■ **Instructions for the task**:
Every entry is to be transcribed as it stands. Images stay out.

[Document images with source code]
■ ■ ■ ■

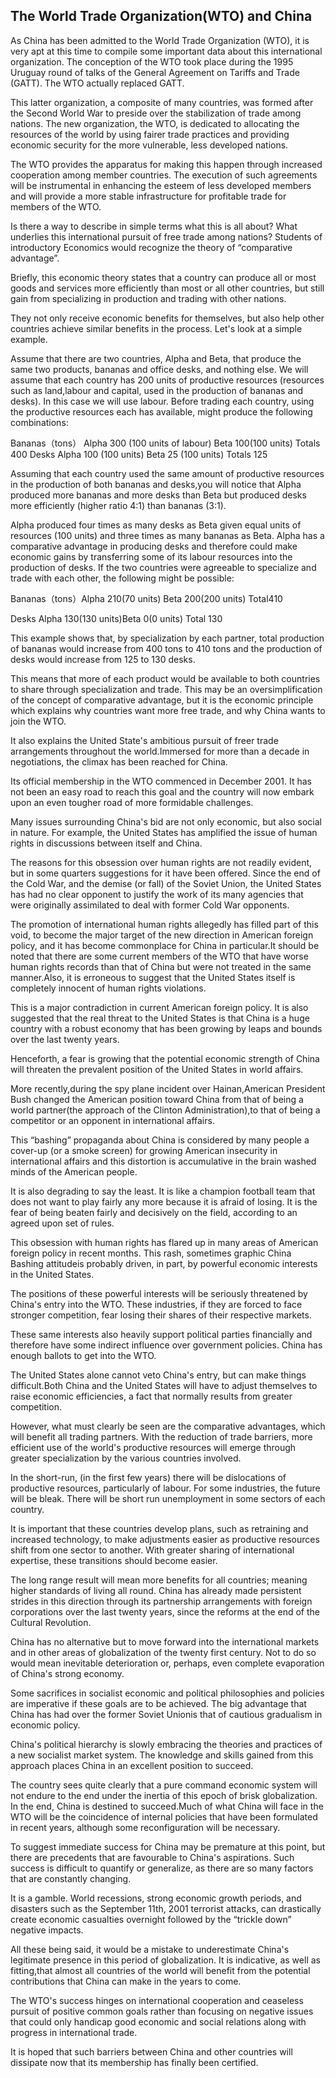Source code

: ## **The World Trade Organization(WTO) and China**

As China has been admitted to the World Trade Organization (WTO), it is very apt at this time to compile some important data about this international organization. The conception of the WTO took place during the 1995 Uruguay round of talks of the General Agreement on Tariffs and Trade (GATT). The WTO actually replaced GATT.

This latter organization, a composite of many countries, was formed after the Second World War to preside over the stabilization of trade among nations. The new organization, the WTO, is dedicated to allocating the resources of the world by using fairer trade practices and providing economic security for the more vulnerable, less developed nations.

The WTO provides the apparatus for making this happen through increased cooperation among member countries. The execution of such agreements will be instrumental in enhancing the esteem of less developed members and will provide a more stable infrastructure for profitable trade for members of the WTO.

Is there a way to describe in simple terms what this is all about? What underlies this international pursuit of free trade among nations? Students of introductory Economics would recognize the theory of “comparative advantage”.

Briefly, this economic theory states that a country can produce all or most goods and services more efficiently than most or all other countries, but still gain from specializing in production and trading with other nations.

They not only receive economic benefits for themselves, but also help other countries achieve similar benefits in the process. Let's look at a simple example.

Assume that there are two countries, Alpha and Beta, that produce the same two products, bananas and office desks, and nothing else. We will assume that each country has 200 units of productive resources (resources such as land,labour and capital, used in the production of bananas and desks). In this case we will use labour. Before trading each country, using the productive resources each has available, might produce the following combinations:

Bananas（tons） Alpha 300 (100 units of labour) Beta 100(100 units) Totals 400 Desks Alpha 100 (100 units) Beta 25 (100 units) Totals 125

Assuming that each country used the same amount of productive resources in the production of both bananas and desks,you will notice that Alpha produced more bananas and more desks than Beta but produced desks more efficiently (higher ratio 4∶1) than bananas (3∶1).

Alpha produced four times as many desks as Beta given equal units of resources (100 units) and three times as many bananas as Beta. Alpha has a comparative advantage in producing desks and therefore could make economic gains by transferring some of its labour resources into the production of desks. If the two countries were agreeable to specialize and trade with each other, the following might be possible:

Bananas（tons）Alpha 210(70 units) Beta 200(200 units) Total410

Desks Alpha 130(130 units)Beta 0(0 units) Total 130

This example shows that, by specialization by each partner, total production of bananas would increase from 400 tons to 410 tons and the production of desks would increase from 125 to 130 desks.

This means that more of each product would be available to both countries to share through specialization and trade. This may be an oversimplification of the concept of comparative advantage, but it is the economic principle which explains why countries want more free trade, and why China wants to join the WTO.

It also explains the United State's ambitious pursuit of freer trade arrangements throughout the world.Immersed for more than a decade in negotiations, the climax has been reached for China.

Its official membership in the WTO commenced in December 2001. It has not been an easy road to reach this goal and the country will now embark upon an even tougher road of more formidable challenges.

Many issues surrounding China's bid are not only economic, but also social in nature. For example, the United States has amplified the issue of human rights in discussions between itself and China.

The reasons for this obsession over human rights are not readily evident, but in some quarters suggestions for it have been offered. Since the end of the Cold War, and the demise (or fall) of the Soviet Union, the United States has had no clear opponent to justify the work of its many agencies that were originally assimilated to deal with former Cold War opponents.

The promotion of international human rights allegedly has filled part of this void, to become the major target of the new direction in American foreign policy, and it has become commonplace for China in particular.It should be noted that there are some current members of the WTO that have worse human rights records than that of China but were not treated in the same manner.Also, it is erroneous to suggest that the United States itself is completely innocent of human rights violations.

This is a major contradiction in current American foreign policy. It is also suggested that the real threat to the United States is that China is a huge country with a robust economy that has been growing by leaps and bounds over the last twenty years.

Henceforth, a fear is growing that the potential economic strength of China will threaten the prevalent position of the United States in world affairs.

More recently,during the spy plane incident over Hainan,American President Bush changed the American position toward China from that of being a world partner(the approach of the Clinton Administration),to that of being a competitor or an opponent in international affairs.

This “bashing” propaganda about China is considered by many people a cover-up (or a smoke screen) for growing American insecurity in international affairs and this distortion is accumulative in the brain washed minds of the American people.

It is also degrading to say the least. It is like a champion football team that does not want to play fairly any more because it is afraid of losing. It is the fear of being beaten fairly and decisively on the field, according to an agreed upon set of rules.

This obsession with human rights has flared up in many areas of American foreign policy in recent months. This rash, sometimes graphic China Bashing attitudeis probably driven, in part, by powerful economic interests in the United States.

The positions of these powerful interests will be seriously threatened by China's entry into the WTO. These industries, if they are forced to face stronger competition, fear losing their shares of their respective markets.

These same interests also heavily support political parties financially and therefore have some indirect influence over government policies. China has enough ballots to get into the WTO.

The United States alone cannot veto China's entry, but can make things difficult.Both China and the United States will have to adjust themselves to raise economic efficiencies, a fact that normally results from greater competition.

However, what must clearly be seen are the comparative advantages, which will benefit all trading partners. With the reduction of trade barriers, more efficient use of the world's productive resources will emerge through greater specialization by the various countries involved.

In the short-run, (in the first few years) there will be dislocations of productive resources, particularly of labour. For some industries, the future will be bleak. There will be short run unemployment in some sectors of each country.

It is important that these countries develop plans, such as retraining and increased technology, to make adjustments easier as productive resources shift from one sector to another. With greater sharing of international expertise, these transitions should become easier.

The long range result will mean more benefits for all countries; meaning higher standards of living all round. China has already made persistent strides in this direction through its partnership arrangements with foreign corporations over the last twenty years, since the reforms at the end of the Cultural Revolution.

China has no alternative but to move forward into the international markets and in other areas of globalization of the twenty first century. Not to do so would mean inevitable deterioration or, perhaps, even complete evaporation of China's strong economy.

Some sacrifices in socialist economic and political philosophies and policies are imperative if these goals are to be achieved. The big advantage that China has had over the former Soviet Unionis that of cautious gradualism in economic policy.

China's political hierarchy is slowly embracing the theories and practices of a new socialist market system. The knowledge and skills gained from this approach places China in an excellent position to succeed.

The country sees quite clearly that a pure command economic system will not endure to the end under the inertia of this epoch of brisk globalization. In the end, China is destined to succeed.Much of what China will face in the WTO will be the coincidence of internal policies that have been formulated in recent years, although some reconfiguration will be necessary.

To suggest immediate success for China may be premature at this point, but there are precedents that are favourable to China's aspirations. Such success is difficult to quantify or generalize, as there are so many factors that are constantly changing.

It is a gamble. World recessions, strong economic growth periods, and disasters such as the September 11th, 2001 terrorist attacks, can drastically create economic casualties overnight followed by the “trickle down” negative impacts.

All these being said, it would be a mistake to underestimate China's legitimate presence in this period of globalization. It is indicative, as well as fitting,that almost all countries of the world will benefit from the potential contributions that China can make in the years to come.

The WTO's success hinges on international cooperation and ceaseless pursuit of positive common goals rather than focusing on negative issues that could only handicap good economic and social relations along with progress in international trade.

It is hoped that such barriers between China and other countries will dissipate now that its membership has finally been certified.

■ ■ ■ ■

■ **Solution for this task**:
Source code

: ## **The World Trade Organization(WTO) and China**

As China has been admitted to the World Trade Organization (WTO), it is very apt at this time to compile some important data about this international organization. The conception of the WTO took place during the 1995 Uruguay round of talks of the General Agreement on Tariffs and Trade (GATT). The WTO actually replaced GATT.

This latter organization, a composite of many countries, was formed after the Second World War to preside over the stabilization of trade among nations. The new organization, the WTO, is dedicated to allocating the resources of the world by using fairer trade practices and providing economic security for the more vulnerable, less developed nations.

The WTO provides the apparatus for making this happen through increased cooperation among member countries. The execution of such agreements will be instrumental in enhancing the esteem of less developed members and will provide a more stable infrastructure for profitable trade for members of the WTO.

Is there a way to describe in simple terms what this is all about? What underlies this international pursuit of free trade among nations? Students of introductory Economics would recognize the theory of “comparative advantage”.

Briefly, this economic theory states that a country can produce all or most goods and services more efficiently than most or all other countries, but still gain from specializing in production and trading with other nations.

They not only receive economic benefits for themselves, but also help other countries achieve similar benefits in the process. Let's look at a simple example.

Assume that there are two countries, Alpha and Beta, that produce the same two products, bananas and office desks, and nothing else. We will assume that each country has 200 units of productive resources (resources such as land,labour and capital, used in the production of bananas and desks). In this case we will use labour. Before trading each country, using the productive resources each has available, might produce the following combinations:

Bananas（tons） Alpha 300 (100 units of labour) Beta 100(100 units) Totals 400 Desks Alpha 100 (100 units) Beta 25 (100 units) Totals 125

Assuming that each country used the same amount of productive resources in the production of both bananas and desks,you will notice that Alpha produced more bananas and more desks than Beta but produced desks more efficiently (higher ratio 4∶1) than bananas (3∶1).

Alpha produced four times as many desks as Beta given equal units of resources (100 units) and three times as many bananas as Beta. Alpha has a comparative advantage in producing desks and therefore could make economic gains by transferring some of its labour resources into the production of desks. If the two countries were agreeable to specialize and trade with each other, the following might be possible:

Bananas（tons）Alpha 210(70 units) Beta 200(200 units) Total410

Desks Alpha 130(130 units)Beta 0(0 units) Total 130

This example shows that, by specialization by each partner, total production of bananas would increase from 400 tons to 410 tons and the production of desks would increase from 125 to 130 desks.

This means that more of each product would be available to both countries to share through specialization and trade. This may be an oversimplification of the concept of comparative advantage, but it is the economic principle which explains why countries want more free trade, and why China wants to join the WTO.

It also explains the United State's ambitious pursuit of freer trade arrangements throughout the world.Immersed for more than a decade in negotiations, the climax has been reached for China.

Its official membership in the WTO commenced in December 2001. It has not been an easy road to reach this goal and the country will now embark upon an even tougher road of more formidable challenges.

Many issues surrounding China's bid are not only economic, but also social in nature. For example, the United States has amplified the issue of human rights in discussions between itself and China.

The reasons for this obsession over human rights are not readily evident, but in some quarters suggestions for it have been offered. Since the end of the Cold War, and the demise (or fall) of the Soviet Union, the United States has had no clear opponent to justify the work of its many agencies that were originally assimilated to deal with former Cold War opponents.

The promotion of international human rights allegedly has filled part of this void, to become the major target of the new direction in American foreign policy, and it has become commonplace for China in particular.It should be noted that there are some current members of the WTO that have worse human rights records than that of China but were not treated in the same manner.Also, it is erroneous to suggest that the United States itself is completely innocent of human rights violations.

This is a major contradiction in current American foreign policy. It is also suggested that the real threat to the United States is that China is a huge country with a robust economy that has been growing by leaps and bounds over the last twenty years.

Henceforth, a fear is growing that the potential economic strength of China will threaten the prevalent position of the United States in world affairs.

More recently,during the spy plane incident over Hainan,American President Bush changed the American position toward China from that of being a world partner(the approach of the Clinton Administration),to that of being a competitor or an opponent in international affairs.

This “bashing” propaganda about China is considered by many people a cover-up (or a smoke screen) for growing American insecurity in international affairs and this distortion is accumulative in the brain washed minds of the American people.

It is also degrading to say the least. It is like a champion football team that does not want to play fairly any more because it is afraid of losing. It is the fear of being beaten fairly and decisively on the field, according to an agreed upon set of rules.

This obsession with human rights has flared up in many areas of American foreign policy in recent months. This rash, sometimes graphic China Bashing attitudeis probably driven, in part, by powerful economic interests in the United States.

The positions of these powerful interests will be seriously threatened by China's entry into the WTO. These industries, if they are forced to face stronger competition, fear losing their shares of their respective markets.

These same interests also heavily support political parties financially and therefore have some indirect influence over government policies. China has enough ballots to get into the WTO.

The United States alone cannot veto China's entry, but can make things difficult.Both China and the United States will have to adjust themselves to raise economic efficiencies, a fact that normally results from greater competition.

However, what must clearly be seen are the comparative advantages, which will benefit all trading partners. With the reduction of trade barriers, more efficient use of the world's productive resources will emerge through greater specialization by the various countries involved.

In the short-run, (in the first few years) there will be dislocations of productive resources, particularly of labour. For some industries, the future will be bleak. There will be short run unemployment in some sectors of each country.

It is important that these countries develop plans, such as retraining and increased technology, to make adjustments easier as productive resources shift from one sector to another. With greater sharing of international expertise, these transitions should become easier.

The long range result will mean more benefits for all countries; meaning higher standards of living all round. China has already made persistent strides in this direction through its partnership arrangements with foreign corporations over the last twenty years, since the reforms at the end of the Cultural Revolution.

China has no alternative but to move forward into the international markets and in other areas of globalization of the twenty first century. Not to do so would mean inevitable deterioration or, perhaps, even complete evaporation of China's strong economy.

Some sacrifices in socialist economic and political philosophies and policies are imperative if these goals are to be achieved. The big advantage that China has had over the former Soviet Unionis that of cautious gradualism in economic policy.

China's political hierarchy is slowly embracing the theories and practices of a new socialist market system. The knowledge and skills gained from this approach places China in an excellent position to succeed.

The country sees quite clearly that a pure command economic system will not endure to the end under the inertia of this epoch of brisk globalization. In the end, China is destined to succeed.Much of what China will face in the WTO will be the coincidence of internal policies that have been formulated in recent years, although some reconfiguration will be necessary.

To suggest immediate success for China may be premature at this point, but there are precedents that are favourable to China's aspirations. Such success is difficult to quantify or generalize, as there are so many factors that are constantly changing.

It is a gamble. World recessions, strong economic growth periods, and disasters such as the September 11th, 2001 terrorist attacks, can drastically create economic casualties overnight followed by the “trickle down” negative impacts.

All these being said, it would be a mistake to underestimate China's legitimate presence in this period of globalization. It is indicative, as well as fitting,that almost all countries of the world will benefit from the potential contributions that China can make in the years to come.

The WTO's success hinges on international cooperation and ceaseless pursuit of positive common goals rather than focusing on negative issues that could only handicap good economic and social relations along with progress in international trade.

It is hoped that such barriers between China and other countries will dissipate now that its membership has finally been certified.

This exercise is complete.